[Collected data]
※

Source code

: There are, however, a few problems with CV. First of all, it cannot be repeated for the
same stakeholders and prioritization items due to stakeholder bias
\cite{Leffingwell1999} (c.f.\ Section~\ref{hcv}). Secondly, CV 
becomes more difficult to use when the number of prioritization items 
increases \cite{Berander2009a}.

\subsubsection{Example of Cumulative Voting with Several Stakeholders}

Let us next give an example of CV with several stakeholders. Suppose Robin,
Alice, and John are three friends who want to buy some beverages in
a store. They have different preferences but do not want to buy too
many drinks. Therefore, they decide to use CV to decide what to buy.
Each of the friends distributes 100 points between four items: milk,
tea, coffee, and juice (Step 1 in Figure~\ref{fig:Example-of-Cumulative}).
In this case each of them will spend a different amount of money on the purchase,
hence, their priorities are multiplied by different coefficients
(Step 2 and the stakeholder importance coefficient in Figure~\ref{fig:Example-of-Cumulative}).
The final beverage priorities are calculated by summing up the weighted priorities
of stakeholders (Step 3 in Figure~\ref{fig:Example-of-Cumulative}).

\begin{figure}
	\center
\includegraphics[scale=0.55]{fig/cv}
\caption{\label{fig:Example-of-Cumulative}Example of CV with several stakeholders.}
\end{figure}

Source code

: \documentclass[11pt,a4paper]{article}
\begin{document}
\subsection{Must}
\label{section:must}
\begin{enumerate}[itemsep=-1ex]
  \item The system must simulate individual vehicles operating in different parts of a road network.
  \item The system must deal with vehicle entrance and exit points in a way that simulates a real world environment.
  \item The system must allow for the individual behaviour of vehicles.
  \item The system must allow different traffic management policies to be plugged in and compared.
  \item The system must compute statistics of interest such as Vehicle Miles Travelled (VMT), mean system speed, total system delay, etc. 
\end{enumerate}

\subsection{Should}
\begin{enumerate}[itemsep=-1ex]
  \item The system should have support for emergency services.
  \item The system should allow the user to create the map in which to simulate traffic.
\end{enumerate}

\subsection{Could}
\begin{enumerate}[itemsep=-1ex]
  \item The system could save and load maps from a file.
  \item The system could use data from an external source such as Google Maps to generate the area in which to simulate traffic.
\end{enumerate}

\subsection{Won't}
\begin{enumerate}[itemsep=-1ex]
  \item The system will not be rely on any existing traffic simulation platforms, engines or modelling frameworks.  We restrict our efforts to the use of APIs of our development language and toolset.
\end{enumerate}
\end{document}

※

Problem description:
On how many lines above does "label" occur? Say the number only.

Response to the task:
2